Thanks Ashley! I know I have said this MANY MANY times lol but I can't wait to see them all mature, and clipped! I'll have to wait a whole 5 or 6 months!


----------



## Muddy Creek Farm (Oct 5, 2007)

Oh and I hear sharp withers and sharp shoulders, I know withers are on their back (like horses) but what is a sharp shoulder?


----------



## fritzie (Oct 6, 2007)

o.k. this is what i like & most of the reasons are the same as beth
1 janna
now for 2nd & 3rd well for 
2 isabel
now to be fair to ginger she lookes posty in the rear legs & her rump is a little tepper than i like but it could be because her front legs are not under her & her rear legs are to set to far back so i would put her 3rd.
one thing to keep in mind when you go to a show is that it is that persons opinion on that day. i had a judge in may put my doe up grand & then in aug she put the same doe last in her class. that was her opinion on that day.
i would show any one of your does at any show. they are all really nice & once they udder up that will make a big difference of what they do.


----------



## Muddy Creek Farm (Oct 5, 2007)

Thanks, Ginger HATES being set-up so she was throughing a huge fit.

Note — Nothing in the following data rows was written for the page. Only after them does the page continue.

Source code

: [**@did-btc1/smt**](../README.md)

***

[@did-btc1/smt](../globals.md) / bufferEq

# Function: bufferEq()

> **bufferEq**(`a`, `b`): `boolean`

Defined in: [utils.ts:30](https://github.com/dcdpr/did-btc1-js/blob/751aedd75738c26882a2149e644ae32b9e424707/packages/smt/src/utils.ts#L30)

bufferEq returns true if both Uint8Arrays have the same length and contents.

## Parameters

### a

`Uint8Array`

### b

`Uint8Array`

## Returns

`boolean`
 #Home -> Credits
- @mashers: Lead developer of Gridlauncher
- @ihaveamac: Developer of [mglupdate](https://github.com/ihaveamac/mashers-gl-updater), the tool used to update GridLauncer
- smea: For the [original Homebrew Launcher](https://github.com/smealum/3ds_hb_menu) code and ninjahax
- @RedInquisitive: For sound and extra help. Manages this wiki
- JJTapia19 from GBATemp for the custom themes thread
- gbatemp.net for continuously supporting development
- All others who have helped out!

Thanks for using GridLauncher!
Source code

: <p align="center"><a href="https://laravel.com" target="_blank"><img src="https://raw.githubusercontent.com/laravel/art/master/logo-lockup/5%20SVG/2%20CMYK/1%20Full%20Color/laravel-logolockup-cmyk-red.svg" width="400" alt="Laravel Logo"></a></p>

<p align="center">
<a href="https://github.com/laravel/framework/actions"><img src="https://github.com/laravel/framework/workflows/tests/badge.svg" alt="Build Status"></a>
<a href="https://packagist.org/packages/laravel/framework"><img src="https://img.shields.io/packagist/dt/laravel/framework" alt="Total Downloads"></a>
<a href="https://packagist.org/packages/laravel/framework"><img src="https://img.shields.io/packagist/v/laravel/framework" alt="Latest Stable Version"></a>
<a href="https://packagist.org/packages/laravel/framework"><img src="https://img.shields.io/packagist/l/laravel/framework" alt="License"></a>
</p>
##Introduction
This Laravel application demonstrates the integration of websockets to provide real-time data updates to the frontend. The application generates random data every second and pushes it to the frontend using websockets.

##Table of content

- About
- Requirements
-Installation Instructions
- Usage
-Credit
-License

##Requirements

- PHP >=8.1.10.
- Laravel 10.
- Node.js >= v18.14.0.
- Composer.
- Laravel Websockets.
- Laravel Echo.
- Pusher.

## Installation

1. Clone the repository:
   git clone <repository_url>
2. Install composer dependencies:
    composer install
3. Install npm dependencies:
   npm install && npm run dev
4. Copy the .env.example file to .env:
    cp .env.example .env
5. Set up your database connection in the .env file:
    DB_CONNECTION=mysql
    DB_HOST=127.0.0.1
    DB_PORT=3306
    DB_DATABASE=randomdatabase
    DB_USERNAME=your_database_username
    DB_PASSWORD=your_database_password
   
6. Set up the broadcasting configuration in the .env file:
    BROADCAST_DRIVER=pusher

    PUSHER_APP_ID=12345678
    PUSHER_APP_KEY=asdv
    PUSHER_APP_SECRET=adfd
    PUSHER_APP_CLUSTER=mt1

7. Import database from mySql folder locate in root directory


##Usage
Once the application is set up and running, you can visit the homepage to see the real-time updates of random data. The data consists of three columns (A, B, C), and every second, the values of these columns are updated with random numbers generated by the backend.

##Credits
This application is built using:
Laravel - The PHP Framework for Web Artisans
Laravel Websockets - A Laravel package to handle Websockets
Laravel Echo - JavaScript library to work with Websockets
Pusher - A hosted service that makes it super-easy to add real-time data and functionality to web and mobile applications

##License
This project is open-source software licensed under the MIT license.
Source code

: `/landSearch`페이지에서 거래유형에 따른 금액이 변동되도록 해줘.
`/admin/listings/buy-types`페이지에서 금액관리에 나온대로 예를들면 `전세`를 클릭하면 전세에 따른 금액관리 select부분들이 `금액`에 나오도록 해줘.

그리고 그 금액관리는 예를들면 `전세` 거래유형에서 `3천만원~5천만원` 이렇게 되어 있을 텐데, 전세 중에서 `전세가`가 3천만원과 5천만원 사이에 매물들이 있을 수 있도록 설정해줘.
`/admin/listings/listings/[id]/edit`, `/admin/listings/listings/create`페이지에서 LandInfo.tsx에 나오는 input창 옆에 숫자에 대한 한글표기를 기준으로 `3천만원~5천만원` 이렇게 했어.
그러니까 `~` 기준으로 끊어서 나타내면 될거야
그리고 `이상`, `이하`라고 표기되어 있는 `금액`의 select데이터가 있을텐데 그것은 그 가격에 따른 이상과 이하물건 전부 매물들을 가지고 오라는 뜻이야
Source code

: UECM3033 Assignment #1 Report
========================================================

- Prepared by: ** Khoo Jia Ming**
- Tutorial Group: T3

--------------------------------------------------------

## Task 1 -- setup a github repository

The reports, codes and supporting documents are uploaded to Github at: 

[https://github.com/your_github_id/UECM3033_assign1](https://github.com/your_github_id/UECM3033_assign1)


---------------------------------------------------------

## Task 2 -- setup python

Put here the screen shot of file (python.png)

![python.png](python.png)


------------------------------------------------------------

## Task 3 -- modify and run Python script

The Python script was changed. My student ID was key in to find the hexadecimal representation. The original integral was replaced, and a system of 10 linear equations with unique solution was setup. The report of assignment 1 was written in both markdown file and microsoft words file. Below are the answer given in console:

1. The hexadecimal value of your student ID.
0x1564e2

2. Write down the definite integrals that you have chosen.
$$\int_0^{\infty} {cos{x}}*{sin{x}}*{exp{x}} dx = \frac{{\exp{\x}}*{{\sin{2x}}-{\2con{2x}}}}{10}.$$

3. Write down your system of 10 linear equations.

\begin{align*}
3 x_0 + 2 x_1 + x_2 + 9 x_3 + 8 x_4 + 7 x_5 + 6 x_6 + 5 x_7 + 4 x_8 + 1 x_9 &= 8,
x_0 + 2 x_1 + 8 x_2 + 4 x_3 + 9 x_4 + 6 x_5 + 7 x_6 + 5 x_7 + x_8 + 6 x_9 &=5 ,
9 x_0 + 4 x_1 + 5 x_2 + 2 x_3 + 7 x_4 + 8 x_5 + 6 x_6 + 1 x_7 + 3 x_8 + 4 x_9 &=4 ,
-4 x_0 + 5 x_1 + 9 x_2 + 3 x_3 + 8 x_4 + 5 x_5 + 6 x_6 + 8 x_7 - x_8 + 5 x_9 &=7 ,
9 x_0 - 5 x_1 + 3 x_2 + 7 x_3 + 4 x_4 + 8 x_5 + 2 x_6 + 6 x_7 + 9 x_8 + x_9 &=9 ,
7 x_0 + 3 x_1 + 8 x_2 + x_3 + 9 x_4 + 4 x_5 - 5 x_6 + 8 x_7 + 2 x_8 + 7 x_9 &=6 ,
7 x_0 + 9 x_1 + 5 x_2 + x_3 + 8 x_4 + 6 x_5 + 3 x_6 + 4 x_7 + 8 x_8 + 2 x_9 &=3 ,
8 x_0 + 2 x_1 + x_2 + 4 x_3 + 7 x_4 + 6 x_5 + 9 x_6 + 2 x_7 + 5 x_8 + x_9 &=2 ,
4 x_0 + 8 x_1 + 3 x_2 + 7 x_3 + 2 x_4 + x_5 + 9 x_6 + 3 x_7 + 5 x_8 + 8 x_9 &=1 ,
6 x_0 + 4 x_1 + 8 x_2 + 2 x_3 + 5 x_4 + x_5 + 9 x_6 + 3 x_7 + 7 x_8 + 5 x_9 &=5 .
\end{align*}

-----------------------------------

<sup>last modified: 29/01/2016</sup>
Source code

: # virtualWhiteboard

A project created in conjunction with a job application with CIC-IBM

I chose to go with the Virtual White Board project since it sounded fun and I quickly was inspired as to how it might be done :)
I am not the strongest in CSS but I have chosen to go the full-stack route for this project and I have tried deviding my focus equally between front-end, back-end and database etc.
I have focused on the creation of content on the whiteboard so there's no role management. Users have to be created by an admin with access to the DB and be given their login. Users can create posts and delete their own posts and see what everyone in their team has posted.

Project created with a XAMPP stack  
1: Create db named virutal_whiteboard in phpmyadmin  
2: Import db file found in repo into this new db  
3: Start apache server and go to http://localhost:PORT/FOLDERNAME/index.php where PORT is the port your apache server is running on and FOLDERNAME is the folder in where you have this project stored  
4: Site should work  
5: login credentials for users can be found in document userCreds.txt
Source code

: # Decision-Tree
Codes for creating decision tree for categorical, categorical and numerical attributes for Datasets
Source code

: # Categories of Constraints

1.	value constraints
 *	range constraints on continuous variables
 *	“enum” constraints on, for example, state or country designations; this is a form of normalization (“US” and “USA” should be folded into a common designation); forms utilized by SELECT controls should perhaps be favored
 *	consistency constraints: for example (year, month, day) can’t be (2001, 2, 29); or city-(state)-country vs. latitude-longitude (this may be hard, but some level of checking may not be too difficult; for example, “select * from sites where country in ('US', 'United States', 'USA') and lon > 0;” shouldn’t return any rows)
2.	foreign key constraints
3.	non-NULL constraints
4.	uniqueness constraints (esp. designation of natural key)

She was on a hill that made her look posty I have another pic of her









This one is on a hill too, but it shows her angulation a bit more..


----------



## sparks879 (Oct 17, 2007)

LOl better picture but you can tell she really didn't want to be there. Janna and isabel are still my favorites. I will be interested to see how your little black doe turns out. i think they will all do well in the showring someday. 
You have some really nice does.
What do you have for a buck?
beth


----------



## Muddy Creek Farm (Oct 5, 2007)

I have 5 bucks hee hee. All photos at about 10 weeks.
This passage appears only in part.